*Problem to solve:*
A single number is the answer: the count of lines below that contain "newcommand".

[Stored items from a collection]

--

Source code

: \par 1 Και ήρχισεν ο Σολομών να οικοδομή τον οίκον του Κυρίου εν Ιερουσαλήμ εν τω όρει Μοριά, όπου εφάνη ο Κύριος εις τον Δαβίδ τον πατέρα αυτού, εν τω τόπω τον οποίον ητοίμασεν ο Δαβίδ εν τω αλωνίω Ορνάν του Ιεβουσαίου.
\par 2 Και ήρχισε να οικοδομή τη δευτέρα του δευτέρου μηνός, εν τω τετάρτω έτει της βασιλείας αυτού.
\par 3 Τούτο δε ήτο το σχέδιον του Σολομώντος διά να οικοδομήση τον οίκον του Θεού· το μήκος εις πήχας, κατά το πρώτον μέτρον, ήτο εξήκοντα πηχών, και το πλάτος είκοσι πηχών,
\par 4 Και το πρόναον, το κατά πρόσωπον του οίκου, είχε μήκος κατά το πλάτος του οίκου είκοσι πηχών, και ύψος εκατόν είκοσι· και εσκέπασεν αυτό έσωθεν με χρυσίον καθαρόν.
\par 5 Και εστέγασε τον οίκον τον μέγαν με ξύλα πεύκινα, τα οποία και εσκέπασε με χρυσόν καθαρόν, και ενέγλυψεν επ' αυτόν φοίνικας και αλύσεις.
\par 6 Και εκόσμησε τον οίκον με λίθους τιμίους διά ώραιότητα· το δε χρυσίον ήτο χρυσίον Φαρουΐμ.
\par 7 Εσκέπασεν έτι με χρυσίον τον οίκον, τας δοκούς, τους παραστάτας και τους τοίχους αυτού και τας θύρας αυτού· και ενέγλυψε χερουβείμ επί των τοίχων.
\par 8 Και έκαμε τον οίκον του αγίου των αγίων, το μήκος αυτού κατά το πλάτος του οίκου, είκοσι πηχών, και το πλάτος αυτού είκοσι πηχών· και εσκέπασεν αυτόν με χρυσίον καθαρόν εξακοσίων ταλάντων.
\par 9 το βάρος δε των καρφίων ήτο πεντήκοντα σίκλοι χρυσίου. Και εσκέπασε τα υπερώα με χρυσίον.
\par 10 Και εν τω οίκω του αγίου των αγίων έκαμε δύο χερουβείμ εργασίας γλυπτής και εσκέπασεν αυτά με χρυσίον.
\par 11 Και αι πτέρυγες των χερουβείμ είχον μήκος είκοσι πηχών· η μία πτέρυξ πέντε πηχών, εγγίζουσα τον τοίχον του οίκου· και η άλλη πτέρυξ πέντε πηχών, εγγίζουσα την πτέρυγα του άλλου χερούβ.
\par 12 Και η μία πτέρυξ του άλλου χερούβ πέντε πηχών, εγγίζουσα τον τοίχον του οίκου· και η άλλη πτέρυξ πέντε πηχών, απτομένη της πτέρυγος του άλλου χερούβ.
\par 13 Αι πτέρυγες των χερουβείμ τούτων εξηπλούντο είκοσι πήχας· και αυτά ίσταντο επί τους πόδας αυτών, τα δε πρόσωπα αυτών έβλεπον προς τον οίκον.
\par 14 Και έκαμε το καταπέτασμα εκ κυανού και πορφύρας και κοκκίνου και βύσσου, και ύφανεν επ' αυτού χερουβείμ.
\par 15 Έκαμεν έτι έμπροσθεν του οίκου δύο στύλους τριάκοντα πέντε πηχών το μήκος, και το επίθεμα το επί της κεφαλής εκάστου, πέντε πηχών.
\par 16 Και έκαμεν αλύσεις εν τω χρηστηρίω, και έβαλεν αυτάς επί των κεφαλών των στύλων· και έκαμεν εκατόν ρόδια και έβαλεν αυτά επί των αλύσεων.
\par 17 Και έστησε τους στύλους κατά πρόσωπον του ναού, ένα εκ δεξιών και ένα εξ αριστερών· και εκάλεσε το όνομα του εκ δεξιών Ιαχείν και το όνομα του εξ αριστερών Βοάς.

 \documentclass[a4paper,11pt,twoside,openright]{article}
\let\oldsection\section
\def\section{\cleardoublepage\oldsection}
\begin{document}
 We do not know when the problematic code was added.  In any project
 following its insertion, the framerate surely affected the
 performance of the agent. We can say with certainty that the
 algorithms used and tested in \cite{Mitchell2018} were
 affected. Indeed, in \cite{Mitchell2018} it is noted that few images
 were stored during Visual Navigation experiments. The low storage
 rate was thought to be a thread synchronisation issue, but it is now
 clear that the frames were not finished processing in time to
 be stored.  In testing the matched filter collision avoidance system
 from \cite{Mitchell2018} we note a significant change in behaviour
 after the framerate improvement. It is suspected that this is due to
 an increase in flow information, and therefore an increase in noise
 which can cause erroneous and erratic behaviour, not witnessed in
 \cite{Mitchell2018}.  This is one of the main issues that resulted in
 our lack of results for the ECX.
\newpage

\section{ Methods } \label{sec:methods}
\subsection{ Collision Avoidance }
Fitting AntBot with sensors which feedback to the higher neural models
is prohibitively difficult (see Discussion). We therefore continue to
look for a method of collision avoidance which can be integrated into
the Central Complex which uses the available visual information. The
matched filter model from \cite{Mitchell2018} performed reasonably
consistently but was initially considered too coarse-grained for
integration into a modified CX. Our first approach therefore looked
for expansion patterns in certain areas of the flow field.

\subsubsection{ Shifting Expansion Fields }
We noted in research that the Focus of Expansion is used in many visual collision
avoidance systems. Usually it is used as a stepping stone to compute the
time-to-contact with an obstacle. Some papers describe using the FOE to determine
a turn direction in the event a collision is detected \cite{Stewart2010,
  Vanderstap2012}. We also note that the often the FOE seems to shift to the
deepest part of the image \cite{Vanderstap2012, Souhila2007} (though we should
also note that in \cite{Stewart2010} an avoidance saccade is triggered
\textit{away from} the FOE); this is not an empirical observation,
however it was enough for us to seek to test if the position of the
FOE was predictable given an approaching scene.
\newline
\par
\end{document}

--

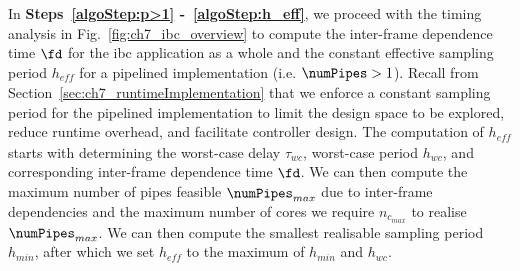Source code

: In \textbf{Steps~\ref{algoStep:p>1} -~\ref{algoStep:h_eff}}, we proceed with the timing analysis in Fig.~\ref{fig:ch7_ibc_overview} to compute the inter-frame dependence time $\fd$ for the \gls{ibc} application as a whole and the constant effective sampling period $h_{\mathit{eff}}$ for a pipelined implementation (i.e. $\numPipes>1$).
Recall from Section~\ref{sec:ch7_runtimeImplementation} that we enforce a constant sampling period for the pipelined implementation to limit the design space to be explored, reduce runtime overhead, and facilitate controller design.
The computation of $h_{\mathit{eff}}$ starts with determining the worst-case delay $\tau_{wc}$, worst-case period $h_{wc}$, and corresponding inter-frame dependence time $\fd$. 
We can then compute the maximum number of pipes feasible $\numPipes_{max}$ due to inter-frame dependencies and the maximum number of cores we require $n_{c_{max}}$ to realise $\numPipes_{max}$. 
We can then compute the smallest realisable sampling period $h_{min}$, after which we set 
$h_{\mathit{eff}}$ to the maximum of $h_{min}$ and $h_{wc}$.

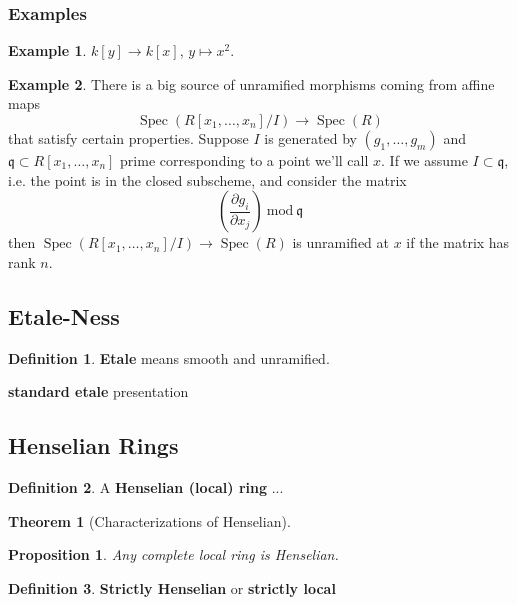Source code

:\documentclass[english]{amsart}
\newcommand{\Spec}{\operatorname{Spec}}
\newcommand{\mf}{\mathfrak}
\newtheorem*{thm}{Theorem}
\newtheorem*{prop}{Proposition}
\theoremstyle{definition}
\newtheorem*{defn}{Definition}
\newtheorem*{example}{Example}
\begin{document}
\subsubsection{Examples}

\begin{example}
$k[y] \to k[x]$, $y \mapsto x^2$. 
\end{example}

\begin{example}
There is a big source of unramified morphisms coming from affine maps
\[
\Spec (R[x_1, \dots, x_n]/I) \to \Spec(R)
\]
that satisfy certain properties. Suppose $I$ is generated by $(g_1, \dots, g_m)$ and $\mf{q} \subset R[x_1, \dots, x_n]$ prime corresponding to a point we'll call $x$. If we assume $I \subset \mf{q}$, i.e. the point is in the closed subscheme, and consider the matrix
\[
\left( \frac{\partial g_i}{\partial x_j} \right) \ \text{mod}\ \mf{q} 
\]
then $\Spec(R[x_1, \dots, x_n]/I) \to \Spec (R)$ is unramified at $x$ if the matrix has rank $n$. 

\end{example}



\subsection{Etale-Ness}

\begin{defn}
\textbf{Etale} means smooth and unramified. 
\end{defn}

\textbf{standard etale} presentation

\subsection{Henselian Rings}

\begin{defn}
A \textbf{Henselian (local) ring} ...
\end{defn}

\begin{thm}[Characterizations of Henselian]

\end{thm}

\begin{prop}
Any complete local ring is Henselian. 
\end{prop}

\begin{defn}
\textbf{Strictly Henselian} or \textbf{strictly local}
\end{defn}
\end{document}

--

*Written reply:*
2